The album bears a lot of melancholy and in turn offers a lot of solace. But its most arresting moments come when Holter sloughs that weight—when she turns her gaze from suffering and comfort, and fixates instead on irreverent play. Midway through “Les Jeux to You,” she drops the plot on purpose, abandons weary lyrics about bubonic plague in melting permafrost and launches into a cascade of gibberish. “I see! I no! I yes! I you! I ace! I hi! I say! I low! I run! I fall! I can! I true! I fool! I fog! I bad! I blue!” she exclaims, flinging syllables around like streamers over a celebratory beat. Holter wrote the words on the fly, she tells me, caught up in how they sounded, in the way the music of a word obscures the literal definition. “That was one of my favorite moments, just because it was so pure, so cathartic,” she says. “I really just needed to play, to have fun and express these sounds.”

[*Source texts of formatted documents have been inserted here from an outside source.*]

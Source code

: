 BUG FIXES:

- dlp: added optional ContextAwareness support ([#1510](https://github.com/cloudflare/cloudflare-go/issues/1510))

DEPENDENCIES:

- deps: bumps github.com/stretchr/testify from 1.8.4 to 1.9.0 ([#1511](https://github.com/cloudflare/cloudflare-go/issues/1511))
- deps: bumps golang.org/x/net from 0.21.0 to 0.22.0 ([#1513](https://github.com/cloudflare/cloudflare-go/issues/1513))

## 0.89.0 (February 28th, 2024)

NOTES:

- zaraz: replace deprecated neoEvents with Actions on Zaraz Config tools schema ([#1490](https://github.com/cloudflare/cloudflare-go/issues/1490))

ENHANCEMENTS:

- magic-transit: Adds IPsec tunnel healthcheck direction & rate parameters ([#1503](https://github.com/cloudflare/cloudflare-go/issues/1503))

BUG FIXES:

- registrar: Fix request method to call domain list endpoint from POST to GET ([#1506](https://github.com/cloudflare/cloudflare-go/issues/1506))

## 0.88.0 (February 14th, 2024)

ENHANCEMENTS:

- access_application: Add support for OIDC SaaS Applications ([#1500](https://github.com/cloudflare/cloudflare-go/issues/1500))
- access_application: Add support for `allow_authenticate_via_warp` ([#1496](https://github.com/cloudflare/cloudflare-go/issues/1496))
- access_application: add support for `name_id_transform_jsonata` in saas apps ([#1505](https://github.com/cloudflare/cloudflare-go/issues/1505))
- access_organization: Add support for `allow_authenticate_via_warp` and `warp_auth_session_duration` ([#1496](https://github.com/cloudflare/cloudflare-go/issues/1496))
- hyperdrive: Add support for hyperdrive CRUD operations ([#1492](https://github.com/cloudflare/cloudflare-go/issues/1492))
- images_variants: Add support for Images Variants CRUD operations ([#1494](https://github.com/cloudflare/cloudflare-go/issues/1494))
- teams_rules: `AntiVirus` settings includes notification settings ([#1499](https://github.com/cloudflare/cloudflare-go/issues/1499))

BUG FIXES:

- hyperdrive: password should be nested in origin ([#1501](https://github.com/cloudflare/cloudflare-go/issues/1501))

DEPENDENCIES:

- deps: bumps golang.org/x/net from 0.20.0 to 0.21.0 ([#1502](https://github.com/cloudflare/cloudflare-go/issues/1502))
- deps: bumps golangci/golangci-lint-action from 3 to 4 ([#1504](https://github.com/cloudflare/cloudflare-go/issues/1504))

The silliness of the riff balances lines that teeter on the edge of catastrophe, like “I always find myself dead from a fourteenth century/How did I forget I’m part of the dust?” from the severe “Voce Simul.” But there is another edge to Aviary. It rises up during “I Shall Love 2,” when the thin drum machines and the birdlike vocal trills give way, and Holter sings, “In all the human errors/There is something true,” and the horns and strings and upright bass melt together into a torrent, and the title of the song becomes a chant. Holter multitracks her voice until it’s its own choir of people pledging devotion, and then the words melt too, the vowels escaping their consonants, swinging alongside the instruments, fluid and explosive. It doesn’t sound like a love song. There’s no object of this affection, no beloved to absorb the energetic spasm: “I shall love” isn’t followed by a “you.” Holter promises love to no one in particular, and rather than finding the sentiment empty, she renders it abundant. This love isn’t a transaction. Because it’s directionless, it’s free to multiply itself without limit.
Someone recently asked Holter if she was worried about her music disappearing after her death. “I was like, no, I don’t care about my work enduring through time,” she tells me. “Art is always a process of translation, of sharing from people to people, from century to century. I don’t know what the purpose of art is, but there’s some comfort that it still exists. Why was I making this record? I don’t know. Is this a refuge for me? No, I don’t know what this is. But we have to keep translating.” It’s not the text that counts; it’s the writing, the impulse to metabolize one work and make another. This is what gets people through time. Here, at what looks like the end of time, to make music—to make anything—can seem a wild act of delinquency, an investment in a future that won’t come. But if there’s anything futures have in common, it’s that they’re inconceivable, then they’re here.